• Goal of the exercise: Keeping every character in place, output all the data.

• Exercise input:
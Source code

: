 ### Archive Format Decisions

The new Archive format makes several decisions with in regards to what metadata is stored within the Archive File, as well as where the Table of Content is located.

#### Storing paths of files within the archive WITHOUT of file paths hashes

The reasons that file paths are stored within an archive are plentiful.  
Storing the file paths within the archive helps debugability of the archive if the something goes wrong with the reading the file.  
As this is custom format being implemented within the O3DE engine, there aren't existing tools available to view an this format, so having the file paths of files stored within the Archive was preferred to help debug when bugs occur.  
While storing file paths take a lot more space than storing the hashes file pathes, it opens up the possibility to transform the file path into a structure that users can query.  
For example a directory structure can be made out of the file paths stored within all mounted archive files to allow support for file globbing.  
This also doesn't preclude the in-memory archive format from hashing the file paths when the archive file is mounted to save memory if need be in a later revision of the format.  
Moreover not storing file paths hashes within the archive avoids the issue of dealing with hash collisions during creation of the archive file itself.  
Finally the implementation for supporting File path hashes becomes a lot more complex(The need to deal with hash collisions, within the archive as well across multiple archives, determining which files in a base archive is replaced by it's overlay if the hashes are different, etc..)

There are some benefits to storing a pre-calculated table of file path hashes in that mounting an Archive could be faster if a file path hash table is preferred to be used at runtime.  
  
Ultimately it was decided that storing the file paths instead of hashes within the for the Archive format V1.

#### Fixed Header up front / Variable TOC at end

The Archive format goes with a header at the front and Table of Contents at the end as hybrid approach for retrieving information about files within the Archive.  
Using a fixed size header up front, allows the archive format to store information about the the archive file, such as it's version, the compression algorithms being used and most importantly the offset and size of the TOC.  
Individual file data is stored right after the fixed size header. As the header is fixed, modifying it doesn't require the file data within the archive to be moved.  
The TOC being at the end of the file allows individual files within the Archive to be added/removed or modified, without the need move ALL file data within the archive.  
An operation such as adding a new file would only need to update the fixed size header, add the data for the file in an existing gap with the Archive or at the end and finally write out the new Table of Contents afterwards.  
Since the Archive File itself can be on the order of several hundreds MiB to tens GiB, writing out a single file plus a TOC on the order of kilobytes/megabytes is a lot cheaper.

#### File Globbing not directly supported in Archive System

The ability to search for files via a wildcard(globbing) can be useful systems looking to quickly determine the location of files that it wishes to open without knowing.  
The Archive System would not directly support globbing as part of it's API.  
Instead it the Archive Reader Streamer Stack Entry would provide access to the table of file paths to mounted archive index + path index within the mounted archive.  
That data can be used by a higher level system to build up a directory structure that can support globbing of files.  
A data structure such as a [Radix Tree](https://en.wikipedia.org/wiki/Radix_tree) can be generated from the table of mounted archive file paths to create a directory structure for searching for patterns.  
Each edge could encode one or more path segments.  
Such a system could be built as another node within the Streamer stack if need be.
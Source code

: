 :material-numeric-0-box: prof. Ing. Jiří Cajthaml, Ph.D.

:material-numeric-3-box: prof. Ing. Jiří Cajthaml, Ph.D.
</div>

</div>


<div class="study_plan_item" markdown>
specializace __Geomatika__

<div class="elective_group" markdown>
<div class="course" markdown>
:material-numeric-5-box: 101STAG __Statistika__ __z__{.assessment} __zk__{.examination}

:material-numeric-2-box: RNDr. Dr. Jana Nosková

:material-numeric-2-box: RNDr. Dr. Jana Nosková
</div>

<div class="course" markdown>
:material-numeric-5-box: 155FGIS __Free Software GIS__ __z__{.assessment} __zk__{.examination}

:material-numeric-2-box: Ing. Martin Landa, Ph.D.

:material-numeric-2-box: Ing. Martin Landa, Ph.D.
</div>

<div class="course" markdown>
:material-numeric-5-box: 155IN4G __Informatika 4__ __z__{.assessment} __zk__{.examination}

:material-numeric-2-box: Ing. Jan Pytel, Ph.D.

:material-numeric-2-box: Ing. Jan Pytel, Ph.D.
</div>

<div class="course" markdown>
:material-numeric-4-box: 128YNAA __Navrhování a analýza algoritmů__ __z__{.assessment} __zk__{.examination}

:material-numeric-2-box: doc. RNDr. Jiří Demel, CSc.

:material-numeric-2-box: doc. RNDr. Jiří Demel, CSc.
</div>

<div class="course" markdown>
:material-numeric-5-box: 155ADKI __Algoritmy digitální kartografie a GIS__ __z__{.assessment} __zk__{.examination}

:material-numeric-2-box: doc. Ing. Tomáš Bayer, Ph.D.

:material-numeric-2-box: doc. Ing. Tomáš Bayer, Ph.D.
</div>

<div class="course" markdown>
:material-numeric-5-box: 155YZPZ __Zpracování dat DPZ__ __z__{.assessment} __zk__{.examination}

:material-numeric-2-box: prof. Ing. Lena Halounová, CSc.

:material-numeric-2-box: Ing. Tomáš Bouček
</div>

• Written answer:
Source code

: ### Archive Format Decisions

The new Archive format makes several decisions with in regards to what metadata is stored within the Archive File, as well as where the Table of Content is located.

#### Storing paths of files within the archive WITHOUT of file paths hashes

The reasons that file paths are stored within an archive are plentiful.  
Storing the file paths within the archive helps debugability of the archive if the something goes wrong with the reading the file.  
As this is custom format being implemented within the O3DE engine, there aren't existing tools available to view an this format, so having the file paths of files stored within the Archive was preferred to help debug when bugs occur.  
While storing file paths take a lot more space than storing the hashes file pathes, it opens up the possibility to transform the file path into a structure that users can query.  
For example a directory structure can be made out of the file paths stored within all mounted archive files to allow support for file globbing.  
This also doesn't preclude the in-memory archive format from hashing the file paths when the archive file is mounted to save memory if need be in a later revision of the format.  
Moreover not storing file paths hashes within the archive avoids the issue of dealing with hash collisions during creation of the archive file itself.  
Finally the implementation for supporting File path hashes becomes a lot more complex(The need to deal with hash collisions, within the archive as well across multiple archives, determining which files in a base archive is replaced by it's overlay if the hashes are different, etc..)

There are some benefits to storing a pre-calculated table of file path hashes in that mounting an Archive could be faster if a file path hash table is preferred to be used at runtime.  
  
Ultimately it was decided that storing the file paths instead of hashes within the for the Archive format V1.

#### Fixed Header up front / Variable TOC at end

The Archive format goes with a header at the front and Table of Contents at the end as hybrid approach for retrieving information about files within the Archive.  
Using a fixed size header up front, allows the archive format to store information about the the archive file, such as it's version, the compression algorithms being used and most importantly the offset and size of the TOC.  
Individual file data is stored right after the fixed size header. As the header is fixed, modifying it doesn't require the file data within the archive to be moved.  
The TOC being at the end of the file allows individual files within the Archive to be added/removed or modified, without the need move ALL file data within the archive.  
An operation such as adding a new file would only need to update the fixed size header, add the data for the file in an existing gap with the Archive or at the end and finally write out the new Table of Contents afterwards.  
Since the Archive File itself can be on the order of several hundreds MiB to tens GiB, writing out a single file plus a TOC on the order of kilobytes/megabytes is a lot cheaper.

#### File Globbing not directly supported in Archive System

The ability to search for files via a wildcard(globbing) can be useful systems looking to quickly determine the location of files that it wishes to open without knowing.  
The Archive System would not directly support globbing as part of it's API.  
Instead it the Archive Reader Streamer Stack Entry would provide access to the table of file paths to mounted archive index + path index within the mounted archive.  
That data can be used by a higher level system to build up a directory structure that can support globbing of files.  
A data structure such as a [Radix Tree](https://en.wikipedia.org/wiki/Radix_tree) can be generated from the table of mounted archive file paths to create a directory structure for searching for patterns.  
Each edge could encode one or more path segments.  
Such a system could be built as another node within the Streamer stack if need be.
Source code

: :material-numeric-0-box: prof. Ing. Jiří Cajthaml, Ph.D.

:material-numeric-3-box: prof. Ing. Jiří Cajthaml, Ph.D.
</div>

</div>


<div class="study_plan_item" markdown>
specializace __Geomatika__

<div class="elective_group" markdown>
<div class="course" markdown>
:material-numeric-5-box: 101STAG __Statistika__ __z__{.assessment} __zk__{.examination}

:material-numeric-2-box: RNDr. Dr. Jana Nosková

:material-numeric-2-box: RNDr. Dr. Jana Nosková
</div>

<div class="course" markdown>
:material-numeric-5-box: 155FGIS __Free Software GIS__ __z__{.assessment} __zk__{.examination}

:material-numeric-2-box: Ing. Martin Landa, Ph.D.

:material-numeric-2-box: Ing. Martin Landa, Ph.D.
</div>

<div class="course" markdown>
:material-numeric-5-box: 155IN4G __Informatika 4__ __z__{.assessment} __zk__{.examination}

:material-numeric-2-box: Ing. Jan Pytel, Ph.D.

:material-numeric-2-box: Ing. Jan Pytel, Ph.D.
</div>

<div class="course" markdown>
:material-numeric-4-box: 128YNAA __Navrhování a analýza algoritmů__ __z__{.assessment} __zk__{.examination}

:material-numeric-2-box: doc. RNDr. Jiří Demel, CSc.

:material-numeric-2-box: doc. RNDr. Jiří Demel, CSc.
</div>

<div class="course" markdown>
:material-numeric-5-box: 155ADKI __Algoritmy digitální kartografie a GIS__ __z__{.assessment} __zk__{.examination}

:material-numeric-2-box: doc. Ing. Tomáš Bayer, Ph.D.

:material-numeric-2-box: doc. Ing. Tomáš Bayer, Ph.D.
</div>

<div class="course" markdown>
:material-numeric-5-box: 155YZPZ __Zpracování dat DPZ__ __z__{.assessment} __zk__{.examination}

:material-numeric-2-box: prof. Ing. Lena Halounová, CSc.

:material-numeric-2-box: Ing. Tomáš Bouček
</div>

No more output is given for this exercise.